Data Transfer between Accelerator and Host

In the article:

The PGI Accelerator Programming Model on NVIDA GPUs Part 2 Performance Tuning

The data section of data communications between host and device or accelerator the -Minfo messages such as

Generating copyout ([b[1:n-2][1:m-2]) are generated when using the -Minfo compiler command.

However, the programmer can be smarter that the compiler and write his own commands here.

This topic is in the section Host /Accelerator Data Movement

The commands are different depending on the case, but the partial matrices ranges are the same.

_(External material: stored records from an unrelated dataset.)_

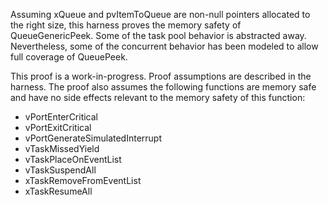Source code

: Assuming xQueue and pvItemToQueue are non-null pointers allocated to the right
size, this harness proves the memory safety of QueueGenericPeek. Some of the
task pool behavior is abstracted away. Nevertheless, some of the concurrent
behavior has been modeled to allow full coverage of QueuePeek.

This proof is a work-in-progress. Proof assumptions are described in the
harness. The proof also assumes the following functions are memory safe and have
no side effects relevant to the memory safety of this function:

-   vPortEnterCritical
-   vPortExitCritical
-   vPortGenerateSimulatedInterrupt
-   vTaskMissedYield
-   vTaskPlaceOnEventList
-   vTaskSuspendAll
-   xTaskRemoveFromEventList
-   xTaskResumeAll
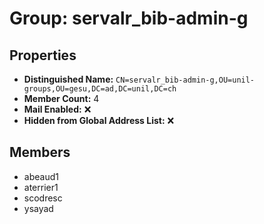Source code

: # Group: servalr_bib-admin-g

## Properties

- **Distinguished Name:** `CN=servalr_bib-admin-g,OU=unil-groups,OU=gesu,DC=ad,DC=unil,DC=ch`
- **Member Count:** 4
- **Mail Enabled:** ❌
- **Hidden from Global Address List:** ❌

## Members

- abeaud1
- aterrier1
- scodresc
- ysayad
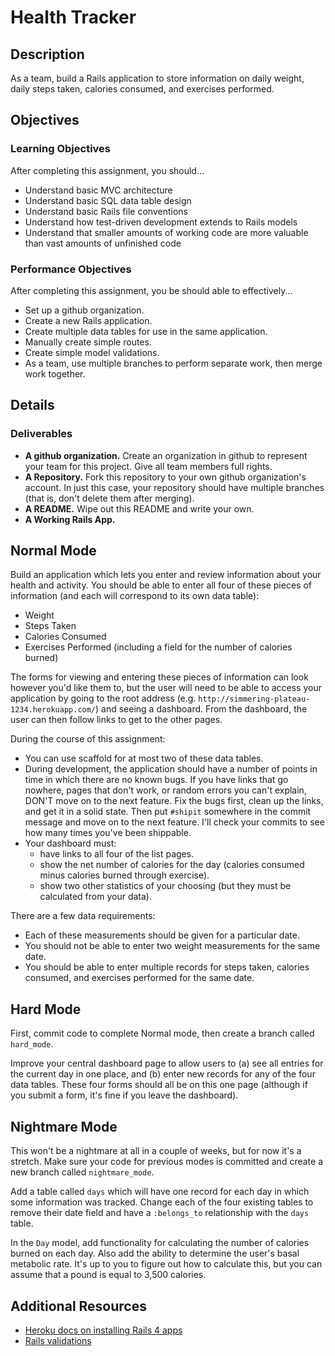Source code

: # Health Tracker

## Description

As a team, build a Rails application to store information on daily weight, daily steps taken, calories consumed, and exercises performed.

## Objectives

### Learning Objectives

After completing this assignment, you should...

* Understand basic MVC architecture
* Understand basic SQL data table design
* Understand basic Rails file conventions
* Understand how test-driven development extends to Rails models
* Understand that smaller amounts of working code are more valuable than vast amounts of unfinished code

### Performance Objectives

After completing this assignment, you be should able to effectively...

* Set up a github organization.
* Create a new Rails application.
* Create multiple data tables for use in the same application.
* Manually create simple routes.
* Create simple model validations.
* As a team, use multiple branches to perform separate work, then merge work together.

## Details

### Deliverables

* **A github organization.** Create an organization in github to represent your team for this project.  Give all team members full rights.
* **A Repository.** Fork this repository to your own github organization's account.  In just this case, your repository should have multiple branches (that is, don't delete them after merging).
* **A README.** Wipe out this README and write your own.
* **A Working Rails App.**

## Normal Mode

Build an application which lets you enter and review information about your health and activity.  You should be able to enter all four of these pieces of information (and each will correspond to its own data table):

* Weight
* Steps Taken
* Calories Consumed
* Exercises Performed (including a field for the number of calories burned)

The forms for viewing and entering these pieces of information can look however you'd like them to, but the user will need to be able to access your application by going to the root address (e.g. `http://simmering-plateau-1234.herokuapp.com/`) and seeing a dashboard.  From the dashboard, the user can then follow links to get to the other pages.

During the course of this assignment:

* You can use scaffold for at most two of these data tables.
* During development, the application should have a number of points in time in which there are no known bugs.  If you have links that go nowhere, pages that don't work, or random errors you can't explain, DON'T move on to the next feature.  Fix the bugs first, clean up the links, and get it in a solid state.  Then put `#shipit` somewhere in the commit message and move on to the next feature.  I'll check your commits to see how many times you've been shippable.
* Your dashboard must:
  * have links to all four of the list pages.
  * show the net number of calories for the day (calories consumed minus calories burned through exercise).
  * show two other statistics of your choosing (but they must be calculated from your data).

There are a few data requirements:

* Each of these measurements should be given for a particular date.
* You should not be able to enter two weight measurements for the same date.
* You should be able to enter multiple records for steps taken, calories consumed, and exercises performed for the same date.

## Hard Mode

First, commit code to complete Normal mode, then create a branch called `hard_mode`.

Improve your central dashboard page to allow users to (a) see all entries for the current day in one place, and (b) enter new records for any of the four data tables.  These four forms should all be on this one page (although if you submit a form, it's fine if you leave the dashboard).

## Nightmare Mode

This won't be a nightmare at all in a couple of weeks, but for now it's a stretch.  Make sure your code for previous modes is committed and create a new branch called `nightmare_mode`.

Add a table called `days` which will have one record for each day in which some information was tracked.  Change each of the four existing tables to remove their date field and have a `:belongs_to` relationship with the `days` table.

In the `Day` model, add functionality for calculating the number of calories burned on each day.  Also add the ability to determine the user's basal metabolic rate.  It's up to you to figure out how to calculate this, but you can assume that a pound is equal to 3,500 calories.


## Additional Resources

* [Heroku docs on installing Rails 4 apps](https://devcenter.heroku.com/articles/rails4)
* [Rails validations](http://apidock.com/rails/ActiveModel/Validations/ClassMethods/validates)
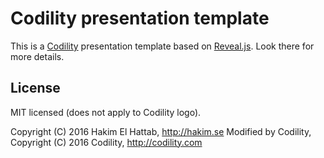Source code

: # Codility presentation template

This is a [Codility](http://codility.com) presentation template based on [Reveal.js](http://lab.hakim.se/reveal-js/). Look there for more details.

## License

MIT licensed (does not apply to Codility logo).

Copyright (C) 2016 Hakim El Hattab, http://hakim.se
Modified by Codility, Copyright (C) 2016 Codility, http://codility.com
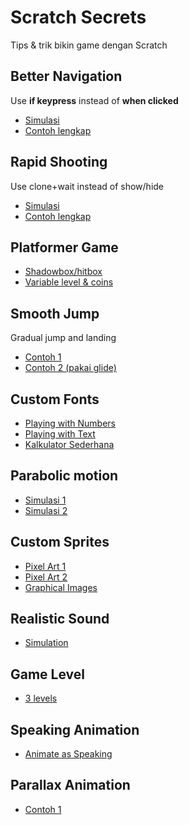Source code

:# Scratch Secrets
Tips & trik bikin game dengan Scratch

## Better Navigation
Use **if keypress** instead of **when clicked**
- [Simulasi](https://scratch.mit.edu/projects/557562422)
- [Contoh lengkap](https://scratch.mit.edu/projects/543280244)

## Rapid Shooting
Use clone+wait instead of show/hide
- [Simulasi](https://scratch.mit.edu/projects/545899473/)
- [Contoh lengkap](https://scratch.mit.edu/projects/543280244/)

## Platformer Game
- [Shadowbox/hitbox](https://scratch.mit.edu/projects/717127993/)
- [Variable level & coins](https://scratch.mit.edu/projects/718997520/)

## Smooth Jump
Gradual jump and landing
- [Contoh 1](https://scratch.mit.edu/projects/553864744/)
- [Contoh 2 (pakai glide)](https://scratch.mit.edu/projects/438119024/)

## Custom Fonts
- [Playing with Numbers](https://scratch.mit.edu/projects/668215457)
- [Playing with Text](https://scratch.mit.edu/projects/541423952/)
- [Kalkulator Sederhana](https://scratch.mit.edu/projects/715663723/)

## Parabolic motion
- [Simulasi 1](https://scratch.mit.edu/projects/551901691/)
- [Simulasi 2](https://scratch.mit.edu/projects/516988594/)

## Custom Sprites
- [Pixel Art 1](https://scratch.mit.edu/projects/558803959/)
- [Pixel Art 2](https://scratch.mit.edu/projects/548179639/)
- [Graphical Images](https://scratch.mit.edu/projects/558757723/)

## Realistic Sound
- [Simulation](https://scratch.mit.edu/projects/568734535/)

## Game Level
- [3 levels](https://scratch.mit.edu/projects/557565707)

## Speaking Animation
- [Animate as Speaking](https://scratch.mit.edu/projects/546773675)

## Parallax Animation
- [Contoh 1](https://scratch.mit.edu/projects/665056432)
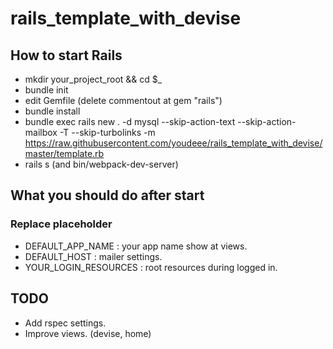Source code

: # rails_template_with_devise
## How to start Rails
- mkdir your_project_root && cd $_
- bundle init
- edit Gemfile (delete commentout at gem "rails")
- bundle install
- bundle exec rails new . -d mysql --skip-action-text --skip-action-mailbox -T --skip-turbolinks -m https://raw.githubusercontent.com/youdeee/rails_template_with_devise/master/template.rb
- rails s (and bin/webpack-dev-server)

## What you should do after start
### Replace placeholder
- DEFAULT_APP_NAME : your app name show at views.
- DEFAULT_HOST : mailer settings.
- YOUR_LOGIN_RESOURCES : root resources during logged in.

## TODO
- Add rspec settings.
- Improve views. (devise, home)
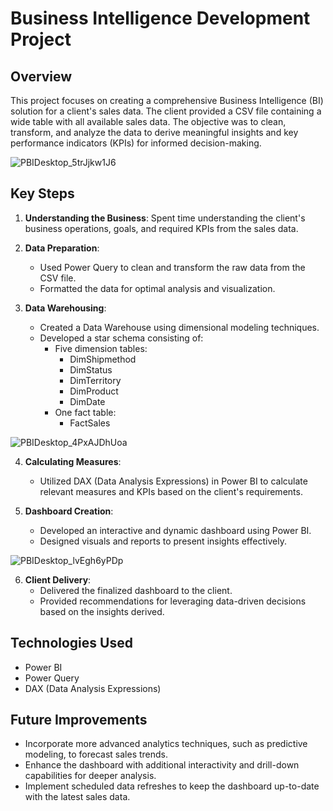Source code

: # Business Intelligence Development Project

## Overview

This project focuses on creating a comprehensive Business Intelligence (BI) solution for a client's sales data. The client provided a CSV file containing a wide table with all available sales data. The objective was to clean, transform, and analyze the data to derive meaningful insights and key performance indicators (KPIs) for informed decision-making.

![PBIDesktop_5trJjkw1J6](https://github.com/alm-safwat/BI-Sales-Analytics-Powering-Decisions-with-Data-driven-Insights/assets/135442913/a4fcbb33-b528-4057-9797-a1381b0dbb0c)

## Key Steps

1. **Understanding the Business**: Spent time understanding the client's business operations, goals, and required KPIs from the sales data.

2. **Data Preparation**:
    - Used Power Query to clean and transform the raw data from the CSV file.
    - Formatted the data for optimal analysis and visualization.

3. **Data Warehousing**:
    - Created a Data Warehouse using dimensional modeling techniques.
    - Developed a star schema consisting of:
        - Five dimension tables:
            - DimShipmethod
            - DimStatus
            - DimTerritory
            - DimProduct
            - DimDate
        - One fact table:
            - FactSales


![PBIDesktop_4PxAJDhUoa](https://github.com/alm-safwat/BI-Sales-Analytics-Powering-Decisions-with-Data-driven-Insights/assets/135442913/f9101a4e-7af0-4b33-a037-35308c2c0bba)


4. **Calculating Measures**:
    - Utilized DAX (Data Analysis Expressions) in Power BI to calculate relevant measures and KPIs based on the client's requirements.

5. **Dashboard Creation**:
    - Developed an interactive and dynamic dashboard using Power BI.
    - Designed visuals and reports to present insights effectively.


![PBIDesktop_lvEgh6yPDp](https://github.com/alm-safwat/BI-Sales-Analytics-Powering-Decisions-with-Data-driven-Insights/assets/135442913/f31f1d7c-4bad-4fed-956b-35474e28f16a)


6. **Client Delivery**:
    - Delivered the finalized dashboard to the client.
    - Provided recommendations for leveraging data-driven decisions based on the insights derived.

## Technologies Used

- Power BI
- Power Query
- DAX (Data Analysis Expressions)


## Future Improvements

- Incorporate more advanced analytics techniques, such as predictive modeling, to forecast sales trends.
- Enhance the dashboard with additional interactivity and drill-down capabilities for deeper analysis.
- Implement scheduled data refreshes to keep the dashboard up-to-date with the latest sales data.

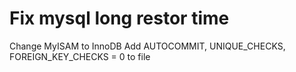 Fix mysql long restor time
=============
Change MyISAM to InnoDB
Add AUTOCOMMIT, UNIQUE_CHECKS, FOREIGN_KEY_CHECKS = 0 to file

For instance matrix b from above is now

local ([b[1:n-2][1:m-2])

Since matrix b is only needed on the accelerator not the host. However, the range of elements in matrix b is exactly the same in both cases. This is a very convenient since the partial matrix is already defined for you. Is this by accident in this special case or is this the way it usually occurs?

This may be naive question, but it is not addressed in any of the literature that I have read, but it seems very clear in the examples in the PGroup literatire.

THS 1138

This is the explanation in the article.

The second thing we notice is the data traffic for the a array includes a noncontiguous region. The copyin generated is for the whole matrix, but the copyout, from the GPU back to the host, only moves the modified elements, which are the interior of the array. This minimizes the data traffic, but moving noncontiguous regions is more costly than moving one large contiguous section. We can tune this by adding another clause to the region directive:

#pragma acc region local(b[1:n-2][1:m-2]) copy(a[0:n-1][0:m-1])

This tells the compiler to move the whole a array both over to the GPU and back again; it moves more data, but the moves are more efficient. The messages from the compiler are now:

1:n-2, 1:m-2
form the indices of the matrix minus the first and last rows and columns.

Since it would be faster to move the whole array rather than the non-contiguous
parts in the interior.